** Opening Data for processing block **
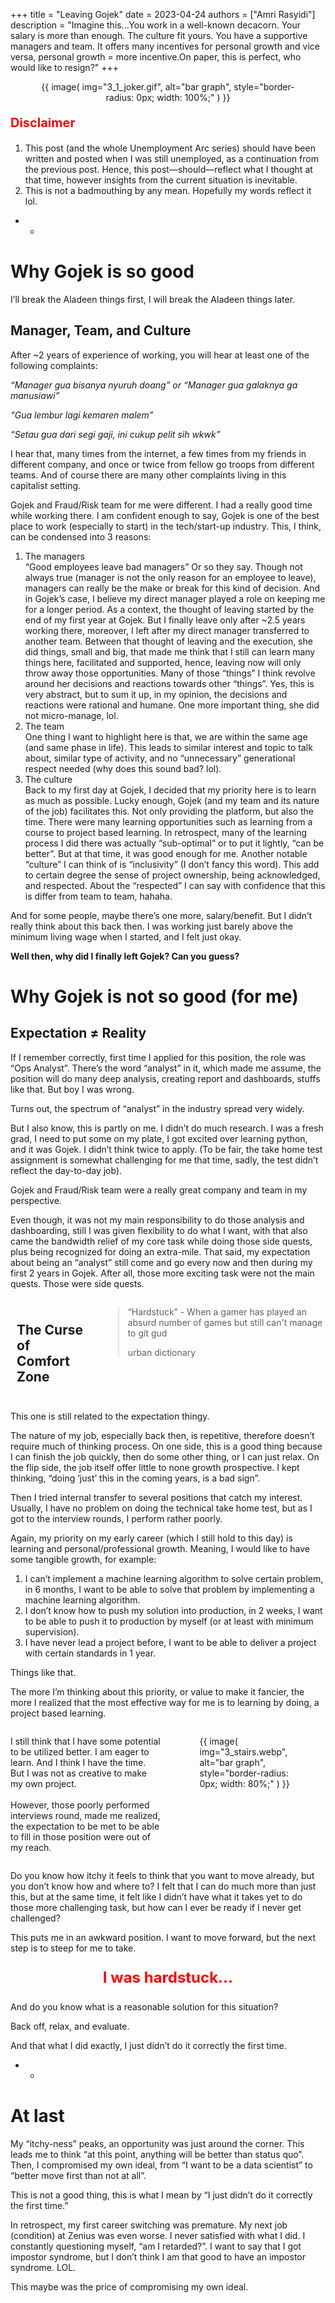 +++
title = "Leaving Gojek"
date = 2023-04-24
authors = ["Amri Rasyidi"]
description = "Imagine this…You work in a well-known decacorn. Your salary is more than enough. The culture fit yours. You have a supportive managers and team. It offers many incentives for personal growth and vice versa, personal growth = more incentive.On paper, this is perfect, who would like to resign?"
+++

<figure style="text-align:center">{{ image( img="3_1_joker.gif", alt="bar graph", style="border-radius: 0px; width: 100%;" ) }}</figure>

<p style="color:red;font-size:20px"><b>Disclaimer</b></p>

1. This post (and the whole Unemployment Arc series) should have been written and posted when I was still unemployed, as a continuation from the previous post. Hence, this post—should—reflect what I thought at that time, however insights from the current situation is inevitable.
1. This is not a badmouthing by any mean. Hopefully my words reflect it lol.

- -

# Why Gojek is so good

I’ll break the Aladeen things first, I will break the Aladeen things later.

## Manager, Team, and Culture

After ~2 years of experience of working, you will hear at least one of the following complaints:

_“Manager gua bisanya nyuruh doang” or “Manager gua galaknya ga manusiawi”_

_“Gua lembur lagi kemaren malem”_

_“Setau gua dari segi gaji, ini cukup pelit sih wkwk”_

I hear that, many times from the internet, a few times from my friends in different company, and once or twice from fellow go troops from different teams. And of course there are many other complaints living in this capitalist setting.

Gojek and Fraud/Risk team for me were different. I had a really good time while working there. I am confident enough to say, Gojek is one of the best place to work (especially to start) in the tech/start-up industry. This, I think, can be condensed into 3 reasons:
1. The managers<br>
“Good employees leave bad managers” Or so they say. Though not always true (manager is not the only reason for an employee to leave), managers can really be the make or break for this kind of decision. And in Gojek’s case, I believe my direct manager played a role on keeping me for a longer period. As a context, the thought of leaving started by the end of my first year at Gojek. But I finally leave only after ~2.5 years working there, moreover, I left after my direct manager transferred to another team. Between that thought of leaving and the execution, she did things, small and big, that made me think that I still can learn many things here, facilitated and supported, hence, leaving now will only throw away those opportunities. Many of those “things” I think revolve around her decisions and reactions towards other “things”. Yes, this is very abstract, but to sum it up, in my opinion, the decisions and reactions were rational and humane. One more important thing, she did not micro-manage, lol.
1. The team<br>
One thing I want to highlight here is that, we are within the same age (and same phase in life). This leads to similar interest and topic to talk about, similar type of activity, and no “unnecessary” generational respect needed (why does this sound bad? lol).
1. The culture<br>
Back to my first day at Gojek, I decided that my priority here is to learn as much as possible. Lucky enough, Gojek (and my team and its nature of the job) facilitates this. Not only providing the platform, but also the time. There were many learning opportunities such as learning from a course to project based learning.
In retrospect, many of the learning process I did there was actually “sub-optimal” or to put it lightly, “can be better”. But at that time, it was good enough for me.
Another notable “culture” I can think of is “inclusivity” (I don’t fancy this word). This add to certain degree the sense of project ownership, being acknowledged, and respected. About the “respected” I can say with confidence that this is differ from team to team, hahaha.

And for some people, maybe there’s one more, salary/benefit. But I didn’t really think about this back then. I was working just barely above the minimum living wage when I started, and I felt just okay.

**Well then, why did I finally left Gojek? Can you guess?**

# Why Gojek is not so good (for me)

## Expectation ≠ Reality

If I remember correctly, first time I applied for this position, the role was “Ops Analyst”. There’s the word “analyst” in it, which made me assume, the position will do many deep analysis, creating report and dashboards, stuffs like that. But boy I was wrong.

Turns out, the spectrum of “analyst” in the industry spread very widely.

But I also know, this is partly on me. I didn’t do much research. I was a fresh grad, I need to put some on my plate, I got excited over learning python, and it was Gojek. I didn’t think twice to apply. (To be fair, the take home test assignment is somewhat challenging for me that time, sadly, the test didn’t reflect the day-to-day job).

Gojek and Fraud/Risk team were a really great company and team in my perspective.

Even though, it was not my main responsibility to do those analysis and dashboarding, still I was given flexibility to do what I want, with that also came the bandwidth relief of my core task while doing those side quests, plus being recognized for doing an extra-mile. That said, my expectation about being an “analyst” still come and go every now and then during my first 2 years in Gojek. After all, those more exciting task were not the main quests. Those were side quests.

<div class="columns">
  <div class="column" style="flex-basis: 30%; padding: 10px;">
    <h2>The Curse of Comfort Zone</h2>
  </div>
  <div class="column" style="flex-basis: 100%; padding: 0px;">
    <blockquote>
      <p>“Hardstuck” - When a gamer has played an absurd number of games but still can't manage to git gud</p>
      <footer>urban dictionary</footer>
    </blockquote>
  </div>
</div>

This one is still related to the expectation thingy.

The nature of my job, especially back then, is repetitive, therefore doesn’t require much of thinking process. On one side, this is a good thing because I can finish the job quickly, then do some other thing, or I can just relax. On the flip side, the job itself offer little to none growth prospective. I kept thinking, “doing ‘just’ this in the coming years, is a bad sign”.

Then I tried internal transfer to several positions that catch my interest. Usually, I have no problem on doing the technical take home test, but as I got to the interview rounds, I perform rather poorly.

Again, my priority on my early career (which I still hold to this day) is learning and personal/professional growth. Meaning, I would like to have some tangible growth, for example:

1. I can’t implement a machine learning algorithm to solve certain problem, in 6 months, I want to be able to solve that problem by implementing a machine learning algorithm.
1. I don’t know how to push my solution into production, in 2 weeks, I want to be able to push it to production by myself (or at least with minimum supervision).
1. I have never lead a project before, I want to be able to deliver a project with certain standards in 1 year.

Things like that.

The more I’m thinking about this priority, or value to make it fancier, the more I realized that the most effective way for me is to learning by doing, a project based learning.

<div class="columns">
  <div class="column" style="flex-basis: 50%; padding: 0px;">
      <p>I still think that I have some potential to be utilized better. I am eager to learn. And I think I have the time. But I was not as creative to make my own project.
      <br><br>However, those poorly performed interviews round, made me realized, the expectation to be met to be able to fill in those position were out of my reach.</p>
  </div>
  <div class="column" style="flex-basis: 50%; padding: 0px;">
    <figure>
        {{ image( img="3_stairs.webp", alt="bar graph", style="border-radius: 0px; width: 80%;" ) }}
    </figure>
  </div>
</div>

Do you know how itchy it feels to think that you want to move already, but you don’t know how and where to? I felt that I can do much more than just this, but at the same time, it felt like I didn’t have what it takes yet to do those more challenging task, but how can I ever be ready if I never get challenged?

This puts me in an awkward position. I want to move forward, but the next step is to steep for me to take.


<p style="color:red;font-size:24px;text-align:center"><b>I was hardstuck…</b></p>

And do you know what is a reasonable solution for this situation?

Back off, relax, and evaluate.

And that what I did exactly, I just didn’t do it correctly the first time.

- -

# At last
My “itchy-ness” peaks, an opportunity was just around the corner. This leads me to think “at this point, anything will be better than status quo”. Then, I compromised my own ideal, from “I want to be a data scientist” to “better move first than not at all”.

This is not a good thing, this is what I mean by “I just didn’t do it correctly the first time.”

In retrospect, my first career switching was premature. My next job (condition) at Zenius was even worse. I never satisfied with what I did. I constantly questioning myself, “am I retarded?”. I want to say that I got impostor syndrome, but I don’t think I am that good to have an impostor syndrome. LOL.

This maybe was the price of compromising my own ideal.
** Closing Data for processing block **
Exercise details
Every line above from the line with "</blockquote>" to the line with "Again, my priority" is wanted, ends included; write them out exactly and add no other line.

Output below
    </blockquote>
  </div>
</div>

This one is still related to the expectation thingy.

The nature of my job, especially back then, is repetitive, therefore doesn’t require much of thinking process. On one side, this is a good thing because I can finish the job quickly, then do some other thing, or I can just relax. On the flip side, the job itself offer little to none growth prospective. I kept thinking, “doing ‘just’ this in the coming years, is a bad sign”.

Then I tried internal transfer to several positions that catch my interest. Usually, I have no problem on doing the technical take home test, but as I got to the interview rounds, I perform rather poorly.

Again, my priority on my early career (which I still hold to this day) is learning and personal/professional growth. Meaning, I would like to have some tangible growth, for example:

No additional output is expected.